OK so here's my situation. I turn 62 in September. My statement says $2,110 a month if I claim then, about $3,000 at my full retirement age of 67, and $3,720 if I hold out to 70. I know the break-even math, I've run it three times, it lands somewhere around age 80 depending which calculator you believe.
Here's the thing though. My dad died at 71. His dad died at 68. I'm in decent shape but I've had one stent since 2022 and I'd be lying if I said the family history doesn't sit in the back of my mind. My wife's benefit will be small, she was home with the kids most of her career.
Everyone on the internet says WAIT, waiting is free money, only fools claim at 62. But the people writing that stuff are going to live to 95 in their heads. Anyone here actually claim early and have a reason beyond "I wanted the money"? Or wait and regret it?
Claimed at 62 in 2021, zero regrets. My reasoning was less about break-even and more that 62 to 72 is when I could still fish, drive to see the grandkids, and put a canoe on the roof by myself. The checks I'd get at 85 buy a nicer recliner, the checks at 63 bought actual living. That was my math anyway.
I want to gently offer the other side, because of one sentence in your post: "my wife's benefit will be small."
My husband claimed at 62 for the same reasons you're describing, family history, wanting the money while he was well. He passed at 74. What nobody had explained to us is that his early claim didn't just reduce HIS check, it set the ceiling on my survivor benefit for the rest of MY life. I'm 78 now and I've been living on that reduced amount for four years. The claiming decision outlived him by what could be decades in my case.
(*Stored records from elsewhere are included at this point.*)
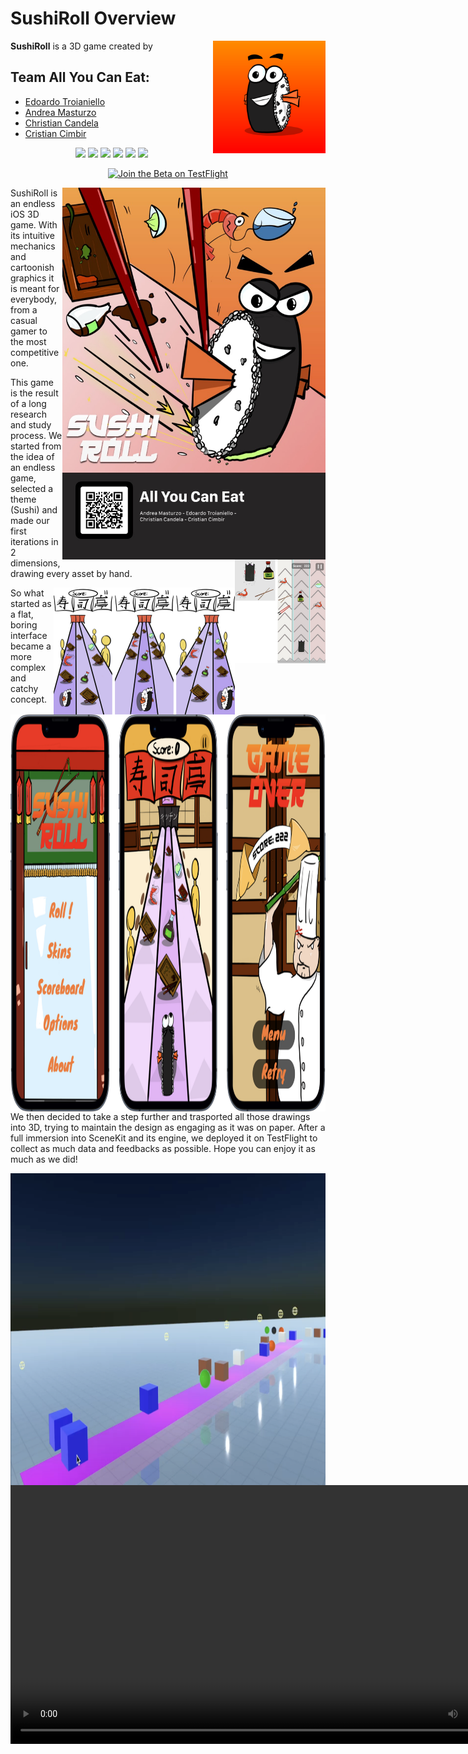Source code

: # SushiRoll Overview

<img align="right" width="180" height="180" src="Assets/AppIcon.png">

**SushiRoll** is a 3D game created by
## Team All You Can Eat:
* [Edoardo Troianiello](https://github.com/eddy10957)
* [Andrea Masturzo](https://github.com/AndreaMasturzo)
* [Christian Candela](https://github.com/ChrisCande)
* [Cristian Cimbir](https://github.com/cristiancimbir)

<p align="center">

<img src="https://img.shields.io/badge/iOS-000000?style=for-the-badge&logo=ios&logoColor=white" />

<img src="https://img.shields.io/badge/swift-F54A2A?style=for-the-badge&logo=swift&logoColor=white" />

<img src="https://img.shields.io/badge/Figma-F24E1E?style=for-the-badge&logo=figma&logoColor=white" />

<img src="https://img.shields.io/badge/Sketch-FFB387?style=for-the-badge&logo=sketch&logoColor=black" />

<img src="https://img.shields.io/badge/Xcode-007ACC?style=for-the-badge&logo=Xcode&logoColor=white" />

<img src="https://img.shields.io/badge/github-%23121011.svg?style=for-the-badge&logo=github&logoColor=white" />
  
</p>

<p align="center">
<a href='https://testflight.apple.com/join/eATxXMhf'><img height='50' alt='Join the Beta on TestFlight' src='https://anotherlens.app/testflight-badge.png'/></a>
</p>

<img align="right" width="421" height="595" src="Assets/poster.jpg">

SushiRoll is an endless iOS 3D game. 
With its intuitive mechanics and cartoonish graphics it is meant for everybody, from a casual gamer to the most competitive one. 

<img align="right" width="145" height="166" src="Assets/Screen1.png">

This game is the result of a long research and study process. We started from the idea of an endless game, selected a theme (Sushi) and made our first iterations in 2 dimensions, drawing every asset by hand.

<img align="right" width="290" height="203" src="Assets/screen2.png">

So what started as a flat, boring interface became a more complex and catchy concept.

<img align="right" width="1000" height="635" src="Assets/screen3.png">

We then decided to take a step further and trasported all those drawings into 3D, trying to maintain the design as engaging as it was on paper. 
After a full immersion into SceneKit and its engine, we deployed it on TestFlight to collect as much data and feedbacks as possible. 
Hope you can enjoy it as much as we did!

<img align="center" width="887" height="499" src="Assets/screen4.png">
<video src='Assets/SushiRollDemo.mov' width=828/>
I'm not saying wait. His health history was real and so is yours. I'm saying the decision isn't only about how long YOU live, it's about how long the two of you live, and the second number is usually bigger. Nobody walked us through that and I wish they had.
Carolyn T. said:
it set the ceiling on my survivor benefit for the rest of MY life
Carolyn has put her finger on the piece of this decision that gets missed most often, so let me add the general version for anyone reading later.
When one spouse has a much larger benefit, that larger benefit is effectively a joint benefit: whichever of you lives longer will be living on it. That's why a shorter personal life expectancy doesn't automatically point to claiming early if you're the higher earner in a couple. It also doesn't automatically point to waiting: health, cash needs, and what you'd draw from savings in the meantime all pull on the same rope. Break-even calculators only see one of those threads. The site's guide to when to claim Social Security walks through the full set, and the spousal and survivor benefits piece covers Carolyn's point in detail.
What I can't do, here or anywhere on this board, is tell you what's right for your household, and I'd be doing you a disservice if I tried from a forum post. A fee-only fiduciary advisor can model your actual numbers, including the survivor scenario, usually in a single session. The free tools at SSA.gov are also better than most people expect. Take Gary's three calculators and Carolyn's story to a professional; that combination is exactly what they're for.
Update since people were kind enough to answer. Carolyn, your post got read out loud at my kitchen table, so thank you.
We sat down with a fee-only advisor two weeks ago. Current plan: I claim at 67, wife claims her own at 62, and we bridge the gap from my 401(k), which the advisor showed us actually has a nice side effect on taxes in those years. If my health turns, we revisit. Not the answer I walked in wanting, but the survivor math was the thing I couldn't argue with. Appreciate you all.